The comment on the change is:
Initial draft based on Jakarta Commons charter

New page:
= Draft Charter For Web Component Commons =

== About This Page ==

This is a space for easy development of the charter. Since the web components commons is intended to function in the same way that Jakarta Commons does, the initial version will be the current Jakarta Commons charter.

Please do not edit comments into this text: please use the CharterForWebCommonsRequestForComments or post to  [http://jakarta.apache.org/site/mail.html General At Jakarta].

== Draft Charter ==

(0) rationale

Apache-Java and Jakarta originally hosted product-based subprojects, consisting of one major deliverable. The Java language however is package-based, and most of these products have many useful utilities. Some products are beginning to break these out so that they can be used independently. A Jakarta subproject to solely create and maintain independent packages is proposed to accelerate and guide this process.

(1) scope of the subproject

The subproject shall create and maintain packages written in the Java language, intended for use in server-related development, and designed to be used independently of any larger product or framework. Each package will be managed in the same manner as a larger Jakarta product. To further this goal, the subproject shall also host a workplace for Jakarta committers.

(1.1) the sandbox

The subproject will host a CVS repository available to all Apache committers as a workplace for new packages or other projects.

(2) identify the initial set of committers

'''PLEASE LEAVE EMPTY'''

== Draft Guidelines ==

 Note :

    * is, has, will, shall, must - required.
    * may, should, are encouraged - optional but recommended.

   1. The primary unit of reuse and release is the package.
   1. The package library is not a framework but a collection of components designed to be used independently.
   1. Each package must have a clearly defined purpose, scope, and API -- Do one thing well, and keep your contracts.
   1. Each package is treated as a product in its own right.
         1. Each package has its own status file, release schedule, version number, QA tests, documentation, mailing list, bug category, and individual JAR.
         2. Each package must clearly specify any external dependencies, including any other Commons packages, and the earliest JDK version required.
               1. External dependencies on optional and third-party codebases should be minimized.
               2. All necessary dependencies must be recorded in the MANIFEST.MF file of the package JAR, in the manner recommended in the JDK 1.3 documentation describing 'system extensions'
         3. Each package must maintain a list of its active committers in its status file.
   1. The packages should use a standard scheme for versioning, QA tests, and directory layouts, and a common format for documentation and Ant build files.
   1. The packages should fit within a unified package hierarchy.
   1. In general, packages should provide an interface and one or more implementations of that interface, or implement another interface already in use.
          * The packages should have boring functional names.

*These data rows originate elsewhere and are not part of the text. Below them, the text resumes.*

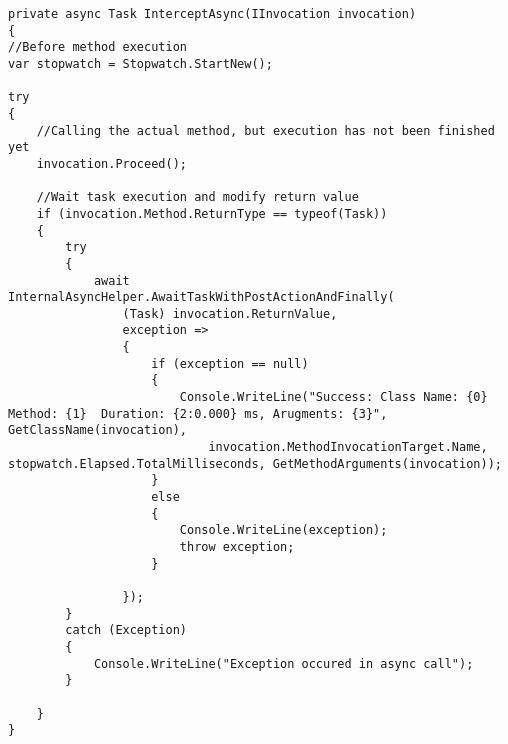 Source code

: \begin{lstlisting}[language={[Sharp]C}, caption={Interceptor logger logic implementation}, captionpos=b,label={lst:interceptor}]
private async Task InterceptAsync(IInvocation invocation)
{
//Before method execution
var stopwatch = Stopwatch.StartNew();

try
{
    //Calling the actual method, but execution has not been finished yet
    invocation.Proceed();

    //Wait task execution and modify return value
    if (invocation.Method.ReturnType == typeof(Task))
    {
        try
        {
            await InternalAsyncHelper.AwaitTaskWithPostActionAndFinally(
                (Task) invocation.ReturnValue,
                exception =>
                {
                    if (exception == null)
                    {
                        Console.WriteLine("Success: Class Name: {0} Method: {1}  Duration: {2:0.000} ms, Arugments: {3}", GetClassName(invocation),
                            invocation.MethodInvocationTarget.Name, stopwatch.Elapsed.TotalMilliseconds, GetMethodArguments(invocation));
                    }
                    else
                    {
                        Console.WriteLine(exception);
                        throw exception;
                    }
                    
                });
        }
        catch (Exception)
        {
            Console.WriteLine("Exception occured in async call");
        }
        
    }
}
\end{lstlisting}            
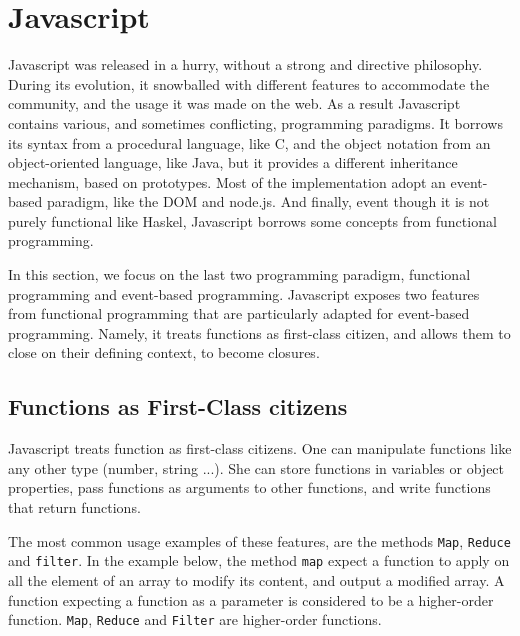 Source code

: \section{Javascript}

Javascript was released in a hurry, without a strong and directive philosophy.
During its evolution, it snowballed with different features to accommodate the community, and the usage it was made on the web. As a result Javascript contains various, and sometimes conflicting, programming paradigms.
It borrows its syntax from a procedural language, like C, and the object notation from an object-oriented language, like Java, but it provides a different inheritance mechanism, based on prototypes. Most of the implementation adopt an event-based paradigm, like the DOM and node.js.
And finally, event though it is not purely functional like Haskel, Javascript borrows some concepts from functional programming.

In this section, we focus on the last two programming paradigm, functional programming and event-based programming.
Javascript exposes two features from functional programming that are particularly adapted for event-based programming.
Namely, it treats functions as first-class citizen, and allows them to close on their defining context, to become closures.

\subsection{Functions as First-Class citizens}


Javascript treats function as first-class citizens.
One can manipulate functions like any other type (number, string ...).
She can store functions in variables or object properties, pass functions as arguments to other functions, and write functions that return functions.

The most common usage examples of these features, are the methods \texttt{Map}, \texttt{Reduce} and \texttt{filter}.
In the example below, the method \texttt{map} expect a function to apply on all the element of an array to modify its content, and output a modified array.
A function expecting a function as a parameter is considered to be a higher-order function. \texttt{Map}, \texttt{Reduce} and \texttt{Filter} are higher-order functions.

Implementations may choose more 'exciting' designations.
   1. Packages are encouraged to either use JavaBeans as core objects, a JavaBean-style API, or to provide an optional JavaBean wrapper.
   1. External configuration files are discouraged, but if required, XML format files are preferred for configuration options.
   1. Each package will be hosted on its own page on the subproject Web site, and will also be indexed in a master directory.
   1. The subproject will also host a top-level 'general' mailing list in addition to any lists for specific packages.
   1. The subproject will also provide a single JAR of all stable package releases. It may also provide a second JAR with a subset of only JDK 1.1 compatible releases. A gump of nightly builds will also be provided.
   1. Volunteers become committers to this subproject in the same way they are entered to any Jakarta subproject. Being a committer in another Jakarta subproject is not a prerequisite.
   1. Each committer has karma to all the packages, but committers are required to add their name to a package's status file before their first commit to that package.
   1. New packages may be proposed to the Jakarta Commons mailing list. To be accepted, a package proposal must receive majority approval of the subproject committers. Proposals are to identify the rationale for the package, its scope, its interaction with other packages and products, the Commons resources, if any, to be created, the initial source from which the package is to be created, the coding conventions used for the package (if different from the Sun coding conventions), and the initial set of committers.
          * As stated in the Jakarta guidelines, an action requiring majority approval must receive at least 3 binding +1 votes and more +1 votes than -1 votes.
   1. It is expected that the scope of packages may sometimes overlap.
   1. Anyone may propose a new package to the Commons, and list themselves as the initial committers for the package. The vote on the proposal is then also a vote to enter new committers to the subproject as needed.
   1. A CVS repository will be available to all Apache committers as a workplace for new packages or other projects. Before release to the public, code or documentation developed here must be sponsored by Jakarta subproject. The sponsoring subproject(s) will distribute the code or documentation along with the rest of their codebase.
   1. Each Commons component should use an internally consistent and documented coding style. When the source code for a component originates in a pre-existing code base outside of Commons, the coding style of that code base may be retained at the discretion of the initial committers. If a component does not specify its coding style, the Sun Coding Convention guidelines are assumed.
   1. The subproject catalog will also list packages and resources available to the public related to other Jakarta subprojects and ASF projects.
   1. As a Jakarta subproject, the Commons adopts all other guidelines and procedures of Jakarta and the Apache Software Foundation, as they may be amended from time to time.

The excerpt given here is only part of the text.